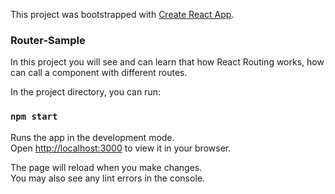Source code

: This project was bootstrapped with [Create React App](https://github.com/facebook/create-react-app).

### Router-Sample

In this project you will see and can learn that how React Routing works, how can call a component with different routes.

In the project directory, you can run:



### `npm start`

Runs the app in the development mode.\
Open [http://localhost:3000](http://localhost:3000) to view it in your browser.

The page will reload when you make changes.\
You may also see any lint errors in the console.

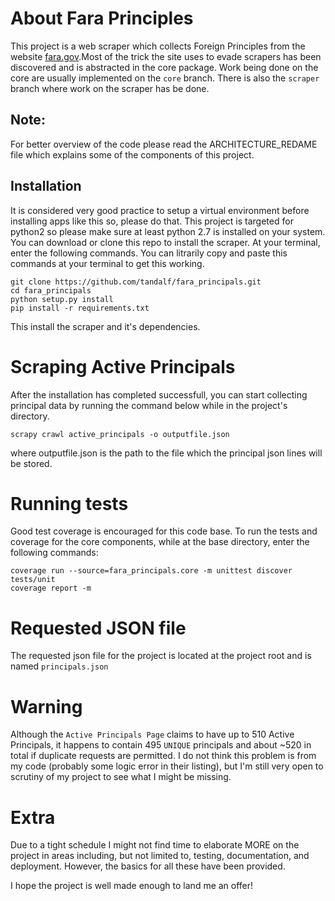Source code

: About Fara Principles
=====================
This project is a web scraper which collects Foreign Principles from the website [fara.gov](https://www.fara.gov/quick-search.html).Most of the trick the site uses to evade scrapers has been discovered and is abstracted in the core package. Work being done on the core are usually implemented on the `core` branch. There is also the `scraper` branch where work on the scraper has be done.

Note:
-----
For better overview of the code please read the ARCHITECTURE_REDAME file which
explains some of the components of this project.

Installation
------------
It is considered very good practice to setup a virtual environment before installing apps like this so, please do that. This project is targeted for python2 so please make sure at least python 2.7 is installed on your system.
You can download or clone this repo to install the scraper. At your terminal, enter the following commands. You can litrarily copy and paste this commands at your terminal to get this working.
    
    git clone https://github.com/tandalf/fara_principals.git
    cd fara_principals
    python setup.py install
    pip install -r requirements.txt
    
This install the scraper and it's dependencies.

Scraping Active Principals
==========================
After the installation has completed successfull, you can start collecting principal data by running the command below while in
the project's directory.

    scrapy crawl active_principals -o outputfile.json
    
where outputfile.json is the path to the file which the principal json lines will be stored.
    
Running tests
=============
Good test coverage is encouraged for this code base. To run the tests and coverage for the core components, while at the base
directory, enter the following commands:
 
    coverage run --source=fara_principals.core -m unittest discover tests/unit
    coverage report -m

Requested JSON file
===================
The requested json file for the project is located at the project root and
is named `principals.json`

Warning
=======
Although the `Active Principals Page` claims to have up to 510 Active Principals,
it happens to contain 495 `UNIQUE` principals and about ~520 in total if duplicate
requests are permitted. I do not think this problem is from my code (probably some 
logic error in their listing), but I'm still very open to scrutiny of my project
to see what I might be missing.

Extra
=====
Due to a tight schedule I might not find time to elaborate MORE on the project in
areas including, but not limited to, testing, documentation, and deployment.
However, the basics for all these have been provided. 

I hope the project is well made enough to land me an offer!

============================================================

THE PROBLEM ▸ Could you reproduce the records above exactly, leaving out every picture?

ANSWER TO THIS TASK ▸
Source code

: This project was bootstrapped with [Create React App](https://github.com/facebook/create-react-app).

### Router-Sample

In this project you will see and can learn that how React Routing works, how can call a component with different routes.

In the project directory, you can run:



### `npm start`

Runs the app in the development mode.\
Open [http://localhost:3000](http://localhost:3000) to view it in your browser.

The page will reload when you make changes.\
You may also see any lint errors in the console.

Source code

: About Fara Principles
=====================
This project is a web scraper which collects Foreign Principles from the website [fara.gov](https://www.fara.gov/quick-search.html).Most of the trick the site uses to evade scrapers has been discovered and is abstracted in the core package. Work being done on the core are usually implemented on the `core` branch. There is also the `scraper` branch where work on the scraper has be done.

Note:
-----
For better overview of the code please read the ARCHITECTURE_REDAME file which
explains some of the components of this project.

Installation
------------
It is considered very good practice to setup a virtual environment before installing apps like this so, please do that. This project is targeted for python2 so please make sure at least python 2.7 is installed on your system.
You can download or clone this repo to install the scraper. At your terminal, enter the following commands. You can litrarily copy and paste this commands at your terminal to get this working.
    
    git clone https://github.com/tandalf/fara_principals.git
    cd fara_principals
    python setup.py install
    pip install -r requirements.txt
    
This install the scraper and it's dependencies.

Scraping Active Principals
==========================
After the installation has completed successfull, you can start collecting principal data by running the command below while in
the project's directory.

    scrapy crawl active_principals -o outputfile.json
    
where outputfile.json is the path to the file which the principal json lines will be stored.
    
Running tests
=============
Good test coverage is encouraged for this code base. To run the tests and coverage for the core components, while at the base
directory, enter the following commands:
 
    coverage run --source=fara_principals.core -m unittest discover tests/unit
    coverage report -m

Requested JSON file
===================
The requested json file for the project is located at the project root and
is named `principals.json`

Warning
=======
Although the `Active Principals Page` claims to have up to 510 Active Principals,
it happens to contain 495 `UNIQUE` principals and about ~520 in total if duplicate
requests are permitted. I do not think this problem is from my code (probably some 
logic error in their listing), but I'm still very open to scrutiny of my project
to see what I might be missing.

Extra
=====
Due to a tight schedule I might not find time to elaborate MORE on the project in
areas including, but not limited to, testing, documentation, and deployment.
However, the basics for all these have been provided. 

I hope the project is well made enough to land me an offer!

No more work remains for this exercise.